7. May employers disclose employee’s information regarding to communicable disease?
No. The ADA prohibits employers from disclosing confidential medical information, including the identity of an employee with a communicable disease.
8. May employer ask an employee if he/she has a cold or the flu? May employer freely ask an employee about his/her medical condition or demand medical examination?
Generally, an employer may ask an employee about whether he/she has a cold or flu. However, an employer generally does not have the right to freely ask an employee about his/her medical condition or demand medical examination. There are very limited circumstances where exceptions to this general denial of right to inquire is applicable.
9. Why can an employer ask an employee if he/she has a cold but cannot demand the employee to go through a medical examination or reveal medical information on request?
The American with Disabilities Act (“ADA”) prohibits an employer from making disability-related inquiries and requiring medical examinations of employees, except under limited circumstances. For example, asking an individual if his/her immune system is compromised is a disability-related inquiry because a weak or compromised immune system can be closely associated with conditions such as cancer or HIV/AIDS. By contrast, an inquiry is not disability-related if it is not likely to elicit information about a disability. For example, asking an individual about symptoms of a cold or the seasonal flu is not likely to elicit information about a disability.
10. Can employers survey the workforce to identify employees who may be more susceptible to complications from pandemic than most people?

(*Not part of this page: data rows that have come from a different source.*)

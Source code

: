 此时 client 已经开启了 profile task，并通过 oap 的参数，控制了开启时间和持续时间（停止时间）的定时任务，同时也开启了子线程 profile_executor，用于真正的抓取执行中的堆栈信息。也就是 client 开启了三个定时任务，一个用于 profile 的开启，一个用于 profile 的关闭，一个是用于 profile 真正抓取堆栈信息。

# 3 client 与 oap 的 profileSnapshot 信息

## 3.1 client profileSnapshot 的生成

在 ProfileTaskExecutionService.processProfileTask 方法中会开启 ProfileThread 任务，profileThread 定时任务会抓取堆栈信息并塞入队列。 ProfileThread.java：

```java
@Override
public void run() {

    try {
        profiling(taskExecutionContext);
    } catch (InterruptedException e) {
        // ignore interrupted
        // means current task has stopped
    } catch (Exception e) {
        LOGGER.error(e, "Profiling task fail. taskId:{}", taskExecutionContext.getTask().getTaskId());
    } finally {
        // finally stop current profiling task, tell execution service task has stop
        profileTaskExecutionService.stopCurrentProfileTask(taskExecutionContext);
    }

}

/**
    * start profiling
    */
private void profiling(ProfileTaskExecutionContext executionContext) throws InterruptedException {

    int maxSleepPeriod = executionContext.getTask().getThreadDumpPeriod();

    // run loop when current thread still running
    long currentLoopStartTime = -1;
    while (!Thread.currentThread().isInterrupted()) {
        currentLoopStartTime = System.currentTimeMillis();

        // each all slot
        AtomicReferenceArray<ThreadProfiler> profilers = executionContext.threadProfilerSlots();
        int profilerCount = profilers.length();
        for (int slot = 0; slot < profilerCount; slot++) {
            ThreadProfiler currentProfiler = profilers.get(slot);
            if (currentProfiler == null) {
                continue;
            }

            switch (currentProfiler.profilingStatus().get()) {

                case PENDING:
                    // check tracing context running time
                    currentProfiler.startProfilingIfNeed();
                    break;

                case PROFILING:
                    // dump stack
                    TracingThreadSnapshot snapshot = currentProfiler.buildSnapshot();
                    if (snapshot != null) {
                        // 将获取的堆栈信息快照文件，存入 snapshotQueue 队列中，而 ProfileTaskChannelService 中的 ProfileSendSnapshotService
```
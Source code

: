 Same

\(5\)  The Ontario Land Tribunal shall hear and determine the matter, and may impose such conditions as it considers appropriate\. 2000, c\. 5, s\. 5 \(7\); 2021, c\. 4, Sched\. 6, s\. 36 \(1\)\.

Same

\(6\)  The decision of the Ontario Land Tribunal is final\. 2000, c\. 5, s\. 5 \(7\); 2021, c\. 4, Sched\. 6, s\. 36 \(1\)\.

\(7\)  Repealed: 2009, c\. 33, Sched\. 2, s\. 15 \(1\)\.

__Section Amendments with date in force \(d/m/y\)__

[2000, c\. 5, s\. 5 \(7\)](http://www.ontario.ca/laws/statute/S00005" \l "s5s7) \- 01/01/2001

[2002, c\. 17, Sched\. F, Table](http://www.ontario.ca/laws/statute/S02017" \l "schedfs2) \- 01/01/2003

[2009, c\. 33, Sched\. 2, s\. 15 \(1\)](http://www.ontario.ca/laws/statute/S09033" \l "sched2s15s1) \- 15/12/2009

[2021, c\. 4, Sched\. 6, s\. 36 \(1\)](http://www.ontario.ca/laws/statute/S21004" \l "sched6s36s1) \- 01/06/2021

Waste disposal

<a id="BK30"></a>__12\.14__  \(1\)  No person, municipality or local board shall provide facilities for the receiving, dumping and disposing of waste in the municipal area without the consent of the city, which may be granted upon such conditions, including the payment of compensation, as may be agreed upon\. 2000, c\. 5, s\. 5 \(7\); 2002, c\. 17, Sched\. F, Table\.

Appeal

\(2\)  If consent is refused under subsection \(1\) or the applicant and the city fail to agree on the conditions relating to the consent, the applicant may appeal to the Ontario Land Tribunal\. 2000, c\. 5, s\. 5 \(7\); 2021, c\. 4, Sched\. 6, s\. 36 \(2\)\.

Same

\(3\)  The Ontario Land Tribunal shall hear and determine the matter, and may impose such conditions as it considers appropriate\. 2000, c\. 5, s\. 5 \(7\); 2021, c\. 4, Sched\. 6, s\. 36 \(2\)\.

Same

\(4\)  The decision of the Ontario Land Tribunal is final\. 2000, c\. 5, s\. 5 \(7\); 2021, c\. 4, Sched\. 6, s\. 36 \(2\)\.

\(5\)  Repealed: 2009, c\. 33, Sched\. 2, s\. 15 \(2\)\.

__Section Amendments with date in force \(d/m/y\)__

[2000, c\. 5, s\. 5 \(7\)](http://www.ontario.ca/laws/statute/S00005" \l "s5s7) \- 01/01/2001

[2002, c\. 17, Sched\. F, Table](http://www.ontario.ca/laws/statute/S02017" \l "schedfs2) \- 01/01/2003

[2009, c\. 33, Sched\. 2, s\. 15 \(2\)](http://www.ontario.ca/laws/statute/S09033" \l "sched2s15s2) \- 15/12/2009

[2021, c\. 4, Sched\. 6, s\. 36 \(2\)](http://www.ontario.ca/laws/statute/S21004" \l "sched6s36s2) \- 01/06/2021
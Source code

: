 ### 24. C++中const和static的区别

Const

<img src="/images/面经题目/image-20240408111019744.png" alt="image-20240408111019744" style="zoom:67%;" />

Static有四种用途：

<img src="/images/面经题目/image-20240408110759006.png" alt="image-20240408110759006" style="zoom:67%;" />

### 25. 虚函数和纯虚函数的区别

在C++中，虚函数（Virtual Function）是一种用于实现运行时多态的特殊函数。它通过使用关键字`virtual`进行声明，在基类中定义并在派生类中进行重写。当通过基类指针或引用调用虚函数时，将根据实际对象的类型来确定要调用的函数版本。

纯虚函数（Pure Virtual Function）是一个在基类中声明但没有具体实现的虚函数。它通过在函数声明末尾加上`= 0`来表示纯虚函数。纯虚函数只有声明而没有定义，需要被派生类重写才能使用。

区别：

Employers may use such surveys but must be careful with the manner of conducting such a survey. For example, an inquiry asking an employee to disclose a compromised immune system or a chronic health condition is generally not allowed because the response is likely to disclose the existence of a disability. Thus, the ADA does not permit such an inquiry in the absence of objective evidence that pandemic symptoms will cause a direct threat. In contrast, employers may make inquiries that are not disability-related. An inquiry is not disability-related if it is designed to identify potential non-medical reasons for absence during a pandemic (e.g., curtailed public transportation).
11. During a pandemic, may an employer require his employees to adopt infection-control practices, such as regular hand washing, at the workplace?
Yes. Requiring infection control practices, such as regular hand washing, coughing and sneezing etiquette, and proper tissue usage and disposal, does not implicate the ADA.
12. During a pandemic, may an employer ask an employee why he or she has been absent from work if the employer suspects it is for a medical reason?
Yes. Asking why an individual did not report to work is not a disability-related inquiry. An employer is always entitled to know why an employee has not reported for work.
13. When an employee returns from travel during a pandemic, must an employer wait until the employee develops symptoms to ask questions about exposure to a pandemic during the trip?
No. These would not be disability-related inquiries. If the CDC or state or local public health officials recommend that people who visit specified locations remain at home for several days until it is clear they do not have pandemic influenza symptoms, an employer may ask whether employees are returning from these locations, even if the travel was personal.
14. Can an employee seek leave to stay at home to avoid the potential of getting sick?
No. Generally, an employee is not entitled to take accommodation leave to stay home to avoid getting sick. Exception applies where a preexisting medical condition is likely to be worsened by exposure to a contagious disease.
15. Should employers keep a record of work-related illness and injuries?
OSHA requires that certain employers keep a record (often referred to as an OSHA Form 300 log) of work-related illness and injuries. While there is a regulatory exemption for recoding instances of the standard cold and flu, OSHA has deemed the 2019 Novel Coronavirus a recordable illness when a worker is infected on the job.